Error messages are hard

Error messages are hard. When a program logs an error message sometimes both of these things can be true:

The error message can be 100% accurate.
The error message can be completely unhelpful, if not outright misleading.

Let’s look at some examples:

python JSONDecodeError

import json
import sys

with open(sys.argv[1]) as f:
    contents = f.read()
print(json.loads(contents))

What happens if we run that against an invalid file:

$ python3 python_json.py test_one.txt
Traceback (most recent call last):
  File "python_json.py", line 5, in <module>
    print(json.loads(contents))
  File "/usr/lib/python3.9/json/__init__.py", line 346, in loads
    return _default_decoder.decode(s)
  File "/usr/lib/python3.9/json/decoder.py", line 337, in decode
    obj, end = self.raw_decode(s, idx=_w(s, 0).end())
  File "/usr/lib/python3.9/json/decoder.py", line 355, in raw_decode
    raise JSONDecodeError("Expecting value", s, err.value) from None
json.decoder.JSONDecodeError: Expecting value: line 1 column 1 (char 0)

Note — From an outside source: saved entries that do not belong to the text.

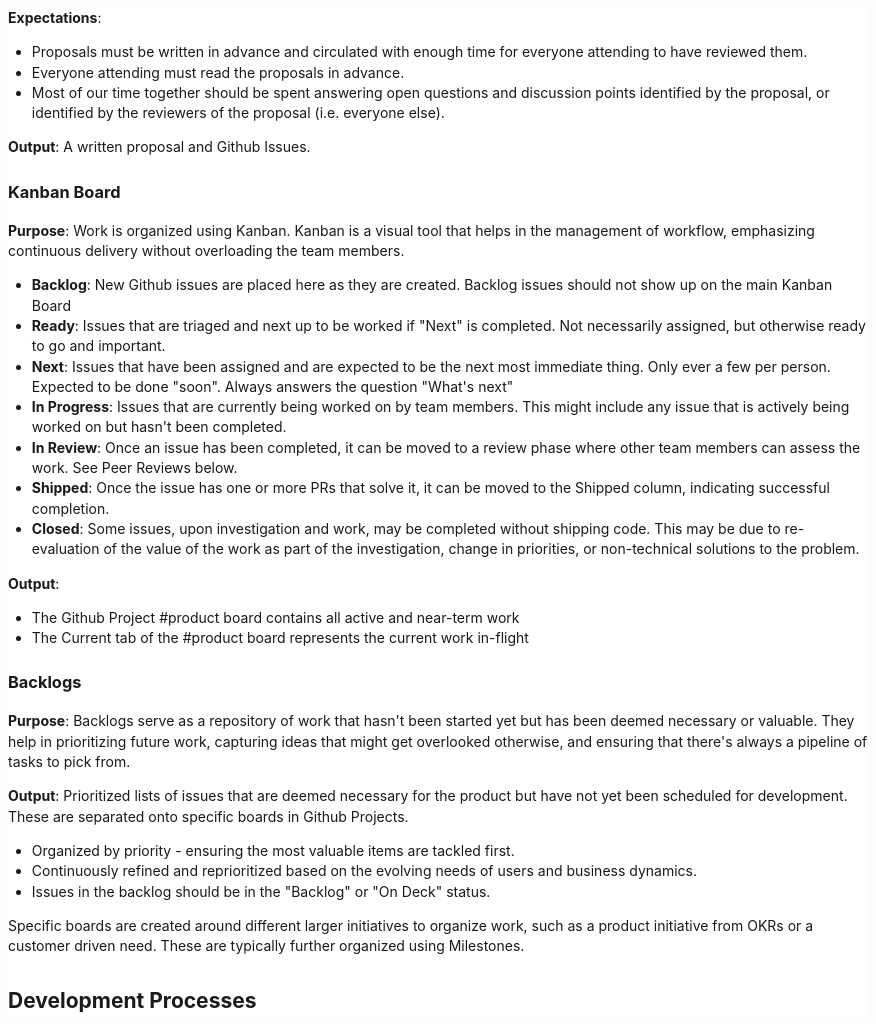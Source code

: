 **Expectations**:

- Proposals must be written in advance and circulated with enough time for everyone attending to have reviewed them.
- Everyone attending must read the proposals in advance.
- Most of our time together should be spent answering open questions and discussion points identified by the proposal, or identified by the reviewers of the proposal (i.e. everyone else).

**Output**: A written proposal and Github Issues.

### Kanban Board

**Purpose**: Work is organized using Kanban. Kanban is a visual tool that helps in the management of workflow, emphasizing continuous delivery without overloading the team members.

- **Backlog**: New Github issues are placed here as they are created. Backlog issues should not show up on the main Kanban Board
- **Ready**: Issues that are triaged and next up to be worked if "Next" is completed. Not necessarily assigned, but otherwise ready to go and important.
- **Next**: Issues that have been assigned and are expected to be the next most immediate thing. Only ever a few per person. Expected to be done "soon". Always answers the question "What's next"
- **In Progress**: Issues that are currently being worked on by team members. This might include any issue that is actively being worked on but hasn't been completed.
- **In Review**: Once an issue has been completed, it can be moved to a review phase where other team members can assess the work. See Peer Reviews below.
- **Shipped**: Once the issue has one or more PRs that solve it, it can be moved to the Shipped column, indicating successful completion.
- **Closed**: Some issues, upon investigation and work, may be completed without shipping code. This may be due to re-evaluation of the value of the work as part of the investigation, change in priorities, or non-technical solutions to the problem.

**Output**:

- The Github Project #product board contains all active and near-term work
- The Current tab of the #product board represents the current work in-flight

### Backlogs

**Purpose**: Backlogs serve as a repository of work that hasn't been started yet but has been deemed necessary or valuable. They help in prioritizing future work, capturing ideas that might get overlooked otherwise, and ensuring that there's always a pipeline of tasks to pick from.

**Output**: Prioritized lists of issues that are deemed necessary for the product but have not yet been scheduled for development. These are separated onto specific boards in Github Projects.

- Organized by priority - ensuring the most valuable items are tackled first.
- Continuously refined and reprioritized based on the evolving needs of users and business dynamics.
- Issues in the backlog should be in the "Backlog" or "On Deck" status.

Specific boards are created around different larger initiatives to organize work, such as a product initiative from OKRs or a customer driven need. These are typically further organized using Milestones.

## Development Processes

What is the root cause here? The file doesn’t contain JSON, it is empty.

Go and JS do a little better in this case, they both say

unexpected end of JSON input

This is true, but the message could still be improved to check for the empty case.

You may be thinking at this point that while the message is bad, you can assume that specific error means that the file was empty. You would be wrong.

Let’s run this same program again against another invalid file, and see what we get:

$ python3 python_json.py test_two.txt
...
json.decoder.JSONDecodeError: Expecting value: line 1 column 1 (char 0)

That file was not empty, it was an HTML file:

$ cat test_two.txt
<!doctype html>
...

Go and JS do a bit better here:

invalid character '<' looking for beginning of value
Uncaught SyntaxError: Unexpected token '<', "<!doctype html>" is not valid JSON

Why might you run into this error? These errors are common in python programs that use the requests library to fetch a JSON file from a web server, but don’t first call raise_for_status() or check the status_code directly:

Bad

r = requests.get("https://example.com/file.json")
data = r.json()

Good

r = requests.get("https://example.com/file.json")
r.raise_for_status()
data = r.json()

Without the call to raise_for_status that program will raise the same json.decoder.JSONDecodeError. With the call to raise_for_status it will raise:

requests.exceptions.HTTPError: 404 Client Error: Not Found for url: https://example.com/file.json

How could this be improved?

The error messages from Go and JS show that there are some easy wins here. Multiple languages could benefit from special casing the empty string case.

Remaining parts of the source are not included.